Issues reaching RIPE NCC services
Incident Report for RIPE NCC
Postmortem

Summary

On 1 November, from 10:45 to 12:15 UTC, most names in the ripe.net zone were bogus due to expired DNSSEC signatures being served. This rendered most of the RIPE NCC’s services unreachable. After investigating the issue, we found a typo in a change to our zone where a record had a TTL that was longer (864,000 seconds instead of 86,400) than the refresh interval for RRSIGs (seven days). This caused our signer to stop refreshing signatures and only sign changes to the zone. We are talking to the vendor of our DNSSEC signing solution about this case to see what can be improved on that end, have implemented a pre-commit check to prevent TTLs longer than a day in the ripe.net zone and are looking at improving monitoring for stale signatures to spot issues like this before they cause problems.

Impact

DNSSEC signatures in the ripe.net zone are valid for 14 days, with our signers configured to resign them after half that time (seven days). On 1 November at 10:45 UTC the signature on several records in the ripe.net zone expired. These records had last been signed on 18 October and were due to be re-signed on the 25th.
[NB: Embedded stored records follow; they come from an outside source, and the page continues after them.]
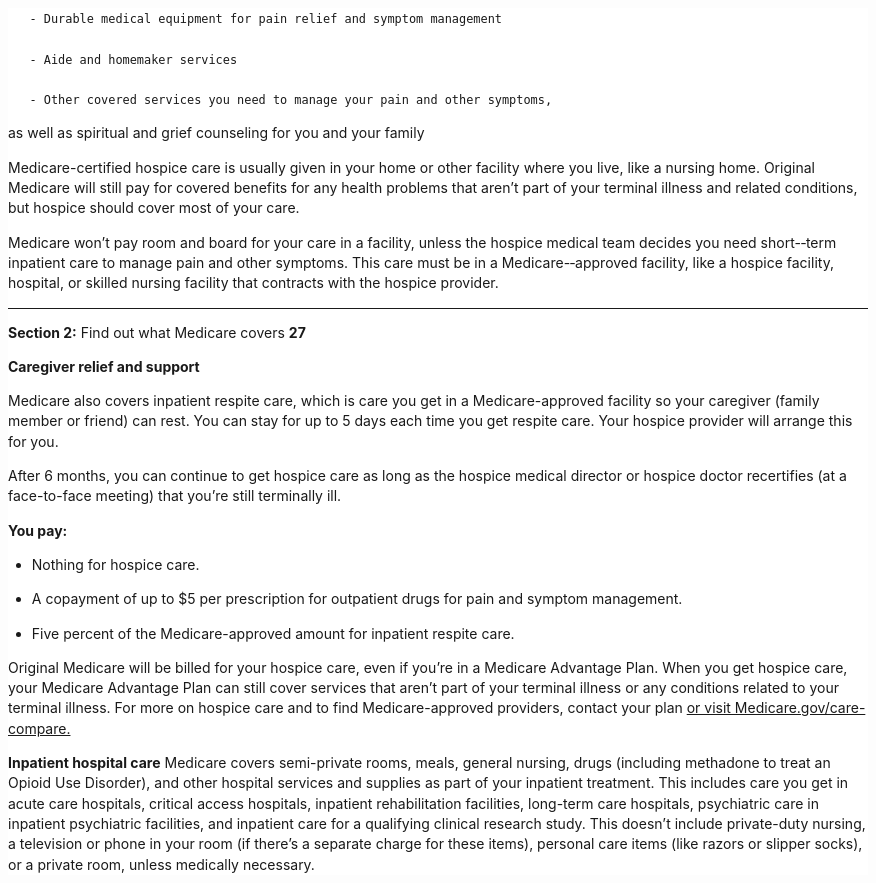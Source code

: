        - Durable medical equipment for pain relief and symptom management

       - Aide and homemaker services

       - Other covered services you need to manage your pain and other symptoms,

as well as spiritual and grief counseling for you and your family

Medicare-certified hospice care is usually given in your home or other facility
where you live, like a nursing home. Original Medicare will still pay for covered
benefits for any health problems that aren’t part of your terminal illness and
related conditions, but hospice should cover most of your care.

Medicare won’t pay room and board for your care in a facility, unless the
hospice medical team decides you need short-‑term inpatient care to manage
pain and other symptoms. This care must be in a Medicare-‑approved facility,
like a hospice facility, hospital, or skilled nursing facility that contracts with the
hospice provider.


-----

**Section 2:** Find out what Medicare covers **27**

**Caregiver relief and support**

Medicare also covers inpatient respite care, which is care you get in a
Medicare-approved facility so your caregiver (family member or friend)
can rest. You can stay for up to 5 days each time you get respite care. Your
hospice provider will arrange this for you.

After 6 months, you can continue to get hospice care as long as the hospice
medical director or hospice doctor recertifies (at a face-to-face meeting) that
you’re still terminally ill.

**You pay:**

- Nothing for hospice care.

- A copayment of up to $5 per prescription for outpatient drugs for pain and
symptom management.

- Five percent of the Medicare-approved amount for inpatient respite care.

Original Medicare will be billed for your hospice care, even if you’re in a
Medicare Advantage Plan. When you get hospice care, your Medicare
Advantage Plan can still cover services that aren’t part of your terminal
illness or any conditions related to your terminal illness. For more on
hospice care and to find Medicare-approved providers, contact your plan
[or visit Medicare.gov/care-compare.](https://www.Medicare.gov/care-compare)

**Inpatient hospital care**
Medicare covers semi-private rooms, meals, general nursing, drugs (including
methadone to treat an Opioid Use Disorder), and other hospital services and
supplies as part of your inpatient treatment. This includes care you get in
acute care hospitals, critical access hospitals, inpatient rehabilitation facilities,
long-term care hospitals, psychiatric care in inpatient psychiatric facilities,
and inpatient care for a qualifying clinical research study. This doesn’t include
private-duty nursing, a television or phone in your room (if there’s a separate
charge for these items), personal care items (like razors or slipper socks), or a
private room, unless medically necessary.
However, due to a problem with the TTL on one record, our signer stopped re-signing records in the zone on 25 October. This resulted in the expiry of 11,026 out of 11,389 records on 1 November. New or changed records were still properly signed (363 of them), which meant that our monitoring, which checks the signature validity of the SOA record at the zone apex, missed this issue.
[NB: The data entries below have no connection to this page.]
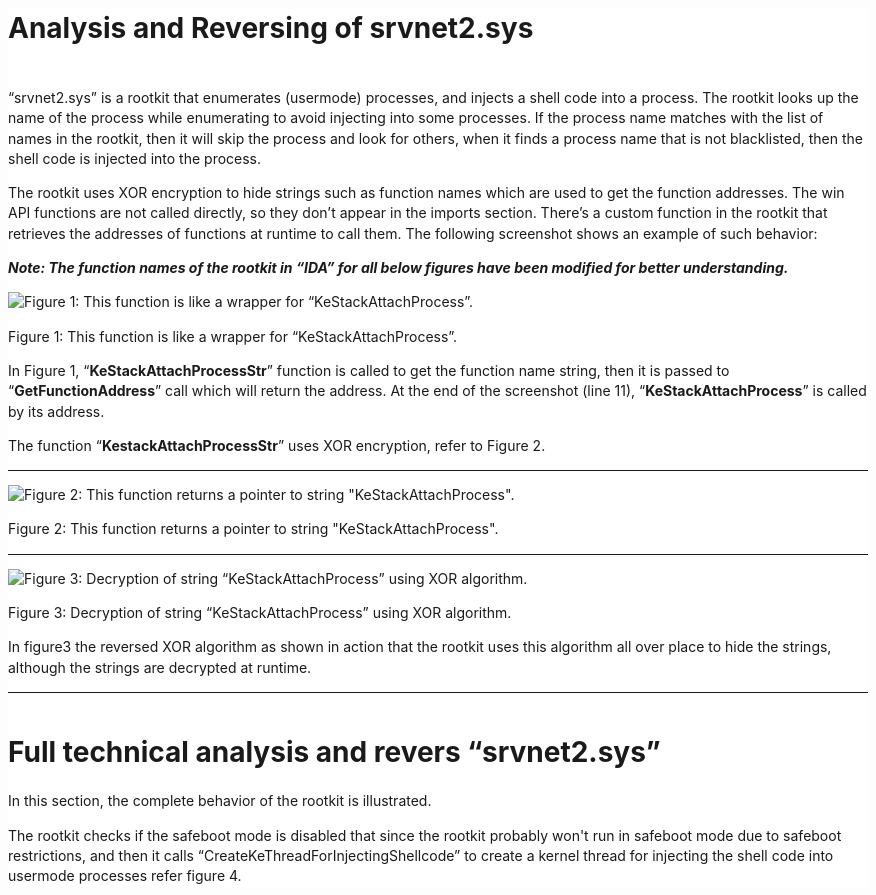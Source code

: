 # Analysis and Reversing of srvnet2.sys

# 

“srvnet2.sys” is a rootkit that enumerates (usermode) processes, and injects a shell code into a process. The rootkit looks up the name of the process while enumerating to avoid injecting into some processes. If the process name matches with the list of names in the rootkit, then it will skip the process and look for others, when it finds a process name that is not blacklisted, then the shell code is injected into the process.

The rootkit uses XOR encryption to hide strings such as function names which are used to get the function addresses. The win API functions are not called directly, so they don’t appear in the imports section. There’s a custom function in the rootkit that retrieves the addresses of functions at runtime to call them. The following screenshot shows an example of such behavior:

***Note: The function names of the rootkit in “IDA” for all below figures have been modified for better understanding.***

![Figure 1: This function is like a wrapper for “KeStackAttachProcess”.](Analysis%20and%20Reversing%20of%20srvnet2%20sys%2001ee73b48b7749d4813aa74650ca51f2/image1.png)

Figure 1: This function is like a wrapper for “KeStackAttachProcess”.

In Figure 1, “**KeStackAttachProcessStr**” function is called to get the function name string, then it is passed to “**GetFunctionAddress**” call which will return the address. At the end of the screenshot (line 11), “**KeStackAttachProcess**” is called by its address.

The function “**KestackAttachProcessStr**” uses XOR encryption, refer to Figure 2.

 

---

![Figure 2: This function returns a pointer to string "KeStackAttachProcess".](Analysis%20and%20Reversing%20of%20srvnet2%20sys%2001ee73b48b7749d4813aa74650ca51f2/image2.png)

Figure 2: This function returns a pointer to string "KeStackAttachProcess".

---

![Figure 3: Decryption of string “KeStackAttachProcess” using XOR algorithm.](Analysis%20and%20Reversing%20of%20srvnet2%20sys%2001ee73b48b7749d4813aa74650ca51f2/image3.png)

Figure 3: Decryption of string “KeStackAttachProcess” using XOR algorithm.

In figure3 the reversed XOR algorithm as shown in action that the rootkit uses this algorithm all over place to hide the strings, although the strings are decrypted at runtime.

---

# Full technical analysis and revers “srvnet2.sys”

In this section, the complete behavior of the rootkit is illustrated.

The rootkit checks if the safeboot mode is disabled that since the rootkit probably won't run in safeboot mode due to safeboot restrictions, and then it calls “CreateKeThreadForInjectingShellcode” to create a kernel thread for injecting the shell code into usermode processes refer figure 4.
Because our internal resolvers are configured for DNSSEC validation, the impact was rather immediate for staff, as many internal services broke due to this issue. After first dismissing some alternative causes, we quickly found the problem was with expired signatures in the ripe.net zone, so we turned our attention to our signers. At the same time, we temporarily disabled DNSSEC validation on our internal resolvers so we could more easily access our own systems while troubleshooting. 

Resolution

While debugging, we found that the rrsig-refresh option that we configured to seven days (half the value of the rrsig-lifetime option of 14 days) was likely involved, logs showed:

info: [ripe.net.] DNSSEC, signing zone
error: [ripe.net.] DNSSEC, rrsig-refresh too low to prevent expired RRSIGs in resolver caches
info: [ripe.net.] DNSSEC, next signing at 2023-10-25T10:02:02+0000
error: [ripe.net.] zone event 're-sign' failed (invalid parameter)
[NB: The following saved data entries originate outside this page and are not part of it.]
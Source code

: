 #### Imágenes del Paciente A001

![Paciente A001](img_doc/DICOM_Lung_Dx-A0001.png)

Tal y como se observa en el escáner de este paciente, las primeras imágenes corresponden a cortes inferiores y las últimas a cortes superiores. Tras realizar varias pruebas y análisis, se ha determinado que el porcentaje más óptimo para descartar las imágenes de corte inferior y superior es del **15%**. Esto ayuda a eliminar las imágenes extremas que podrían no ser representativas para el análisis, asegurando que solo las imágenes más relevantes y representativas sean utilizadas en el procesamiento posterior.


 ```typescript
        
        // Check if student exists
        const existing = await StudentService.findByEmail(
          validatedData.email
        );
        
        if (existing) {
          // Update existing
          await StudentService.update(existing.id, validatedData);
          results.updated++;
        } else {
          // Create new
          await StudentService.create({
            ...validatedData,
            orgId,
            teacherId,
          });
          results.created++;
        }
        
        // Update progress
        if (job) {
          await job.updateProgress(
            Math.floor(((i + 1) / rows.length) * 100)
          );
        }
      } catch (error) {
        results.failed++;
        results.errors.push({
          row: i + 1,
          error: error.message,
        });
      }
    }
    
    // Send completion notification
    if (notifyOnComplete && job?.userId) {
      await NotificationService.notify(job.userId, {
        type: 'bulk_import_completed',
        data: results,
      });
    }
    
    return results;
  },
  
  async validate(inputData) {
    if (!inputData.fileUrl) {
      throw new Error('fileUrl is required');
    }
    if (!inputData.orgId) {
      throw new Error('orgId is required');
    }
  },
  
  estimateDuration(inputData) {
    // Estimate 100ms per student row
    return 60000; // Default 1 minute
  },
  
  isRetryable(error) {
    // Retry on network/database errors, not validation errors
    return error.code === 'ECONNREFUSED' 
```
At 12:14 UTC we removed that option from our configuration and we could sign the zone again. The freshly signed zone was pushed out and went live a little bit later, which meant that at 12:15 UTC our services were available again for most users. Unfortunately, some users kept seeing problems for several hours after we restored the signatures.

Root cause

After further investigation we found that the change that triggered this problem introduced a record in the ripe.net zone with a TTL of 864,000 (ten days). Because this TTL is longer than our rrsig-refresh configuration, this could lead to cases where a resolver’s cache contains the record with an expired signature. The signer software rightfully complained about this. We were surprised to find it then stopped refreshing signatures for all records in the zone that didn’t change.

Future steps

During the incident and the aftermath we identified a few changes that we want to make to improve the resiliency of our setup and allow us to find cases like these before they become problems. Our current RRSIG freshness monitoring did not catch this case, because the records we monitor still had valid and recent signatures, so we are considering what we can do to cover this situation. We have also improved our zone-editing pipeline to catch typos or misconfigurations for TTL values.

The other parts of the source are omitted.